Figure 9.23 Ti plasmid
A. tumifaciens attacks many dicotyledonous plants and results in the formation of a tumour. The lipopolysaccharide secreted by the bacterial cell wall helps in its attachment with the polygalacturonic fraction of the plant cell wall. From the wounded cell wall of plant, a phenolic compound called acetosyringone is secreted, which induces the vir genes of Ti plasmid. Vir genes encode an enzyme that nicks the T-DNA and mediates its transfer into the plant cell and gets integrated with the plant DNA. Ops genes encodes enzymes for the synthesis of opines in the transformed cell, which are required for bacterial proliferation. The T-DNA also encodes enzymes that are involved in the biosynthesis of phytohormones, auxin and cytokinin. This results in the disorganized proliferation of plant cells that are commonly known as callus or galls or tumour. The galls are colonized by A. tumefaciens.

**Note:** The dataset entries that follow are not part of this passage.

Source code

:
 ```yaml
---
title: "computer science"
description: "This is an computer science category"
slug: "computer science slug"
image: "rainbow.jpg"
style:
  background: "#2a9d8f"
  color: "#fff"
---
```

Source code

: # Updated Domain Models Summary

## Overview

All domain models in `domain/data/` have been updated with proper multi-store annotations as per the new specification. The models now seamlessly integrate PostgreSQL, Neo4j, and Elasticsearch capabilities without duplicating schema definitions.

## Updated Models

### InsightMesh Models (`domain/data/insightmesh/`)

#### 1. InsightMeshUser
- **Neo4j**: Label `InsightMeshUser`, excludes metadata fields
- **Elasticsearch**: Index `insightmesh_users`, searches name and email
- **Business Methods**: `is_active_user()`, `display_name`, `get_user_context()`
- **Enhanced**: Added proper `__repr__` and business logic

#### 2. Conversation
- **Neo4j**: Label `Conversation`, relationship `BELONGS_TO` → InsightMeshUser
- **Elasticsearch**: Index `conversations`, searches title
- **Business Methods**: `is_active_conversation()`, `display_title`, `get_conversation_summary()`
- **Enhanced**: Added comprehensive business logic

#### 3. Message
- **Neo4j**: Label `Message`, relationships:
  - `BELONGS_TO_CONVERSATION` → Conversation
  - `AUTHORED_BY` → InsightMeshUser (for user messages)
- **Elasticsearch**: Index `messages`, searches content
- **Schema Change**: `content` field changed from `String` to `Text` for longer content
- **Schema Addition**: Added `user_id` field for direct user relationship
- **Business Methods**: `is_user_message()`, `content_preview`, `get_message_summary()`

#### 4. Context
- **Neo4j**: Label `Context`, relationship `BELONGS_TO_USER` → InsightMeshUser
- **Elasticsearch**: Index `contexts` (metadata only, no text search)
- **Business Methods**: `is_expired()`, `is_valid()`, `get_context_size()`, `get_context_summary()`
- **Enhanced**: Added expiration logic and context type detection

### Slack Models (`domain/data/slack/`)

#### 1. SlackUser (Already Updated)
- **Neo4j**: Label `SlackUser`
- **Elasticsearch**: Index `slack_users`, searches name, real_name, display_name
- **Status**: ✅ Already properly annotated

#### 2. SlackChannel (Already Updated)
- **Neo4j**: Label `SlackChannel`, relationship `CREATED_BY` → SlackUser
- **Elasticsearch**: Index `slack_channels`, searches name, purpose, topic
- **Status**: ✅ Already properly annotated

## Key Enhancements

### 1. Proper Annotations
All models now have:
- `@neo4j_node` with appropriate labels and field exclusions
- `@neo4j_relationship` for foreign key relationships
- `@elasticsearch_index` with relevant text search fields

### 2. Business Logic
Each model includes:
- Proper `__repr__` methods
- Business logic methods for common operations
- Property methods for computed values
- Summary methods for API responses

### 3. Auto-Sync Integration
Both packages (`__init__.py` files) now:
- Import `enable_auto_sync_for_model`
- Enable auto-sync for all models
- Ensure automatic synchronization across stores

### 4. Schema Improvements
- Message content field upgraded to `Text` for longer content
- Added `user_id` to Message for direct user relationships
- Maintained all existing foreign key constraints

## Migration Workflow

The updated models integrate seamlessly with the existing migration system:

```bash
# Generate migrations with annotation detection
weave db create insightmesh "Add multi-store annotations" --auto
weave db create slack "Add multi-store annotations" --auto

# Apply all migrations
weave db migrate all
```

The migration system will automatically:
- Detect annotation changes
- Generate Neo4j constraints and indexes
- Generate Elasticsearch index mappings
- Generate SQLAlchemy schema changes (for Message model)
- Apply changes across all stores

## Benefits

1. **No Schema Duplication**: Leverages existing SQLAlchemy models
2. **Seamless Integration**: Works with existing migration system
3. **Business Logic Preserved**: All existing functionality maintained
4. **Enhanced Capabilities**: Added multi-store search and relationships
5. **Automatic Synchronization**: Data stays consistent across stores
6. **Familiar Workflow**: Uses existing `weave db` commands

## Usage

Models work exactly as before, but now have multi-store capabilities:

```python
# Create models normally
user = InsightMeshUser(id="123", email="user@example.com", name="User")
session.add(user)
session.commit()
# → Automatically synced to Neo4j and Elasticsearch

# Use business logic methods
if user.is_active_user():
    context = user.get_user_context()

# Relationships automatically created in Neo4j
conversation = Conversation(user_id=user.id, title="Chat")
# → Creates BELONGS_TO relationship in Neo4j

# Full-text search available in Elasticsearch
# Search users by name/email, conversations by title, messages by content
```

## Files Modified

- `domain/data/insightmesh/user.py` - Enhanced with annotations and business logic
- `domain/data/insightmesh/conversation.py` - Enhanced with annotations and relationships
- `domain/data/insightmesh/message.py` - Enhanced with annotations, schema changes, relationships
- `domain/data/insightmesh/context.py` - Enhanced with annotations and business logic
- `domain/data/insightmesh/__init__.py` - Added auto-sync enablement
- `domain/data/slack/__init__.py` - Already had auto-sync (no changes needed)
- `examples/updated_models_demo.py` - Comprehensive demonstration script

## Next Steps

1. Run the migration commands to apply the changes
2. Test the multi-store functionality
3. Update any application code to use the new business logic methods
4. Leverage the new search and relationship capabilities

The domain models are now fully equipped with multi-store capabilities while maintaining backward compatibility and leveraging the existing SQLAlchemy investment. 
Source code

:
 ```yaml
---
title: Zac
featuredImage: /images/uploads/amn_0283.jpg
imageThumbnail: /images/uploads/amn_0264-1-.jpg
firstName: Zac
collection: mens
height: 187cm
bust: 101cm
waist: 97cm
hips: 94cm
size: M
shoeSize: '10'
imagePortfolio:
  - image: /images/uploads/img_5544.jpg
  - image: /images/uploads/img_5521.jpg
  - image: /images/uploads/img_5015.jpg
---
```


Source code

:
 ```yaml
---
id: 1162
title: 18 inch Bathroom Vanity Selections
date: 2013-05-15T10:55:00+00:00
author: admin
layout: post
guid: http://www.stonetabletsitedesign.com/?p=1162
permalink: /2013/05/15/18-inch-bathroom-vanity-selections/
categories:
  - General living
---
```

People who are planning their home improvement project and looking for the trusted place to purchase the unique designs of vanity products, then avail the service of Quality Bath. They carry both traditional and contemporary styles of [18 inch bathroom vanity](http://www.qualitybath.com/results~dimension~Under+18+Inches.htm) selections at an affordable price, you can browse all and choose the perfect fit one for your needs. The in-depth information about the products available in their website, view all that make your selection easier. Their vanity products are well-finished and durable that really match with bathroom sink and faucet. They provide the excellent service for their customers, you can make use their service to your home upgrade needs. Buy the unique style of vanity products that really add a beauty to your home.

The Ti plasmid can act as a very good plant vector. The DNA of interest could be spliced into the T-DNA. The Ti plasmid cannot easily be manipulated. An intermediate vector initially receives the DNA of interest and various other genes necessary for recombination, replication and antibiotic resistance. The intermediate vector can then be inserted into the Ti plasmid forming a, co-integrated plasmid.
The Ti plaarmed, i.e., its entire right-hand region of its T-DNA, including tumour genes and nopaline synthase genes are deleted, making it in capable of tumour formation. It retains the left-hand border of its T-DNA, which is used as the cross-over site for the incorporation of the intermediate vector. The intermediate vector contains multiple unique restriction sites. The gene of interest can be introduced in these sites. The intermediate vector also carries suitable antibiotic marker genes such as kanamycin-resistant gene (kanR) for the selection of the recombinants.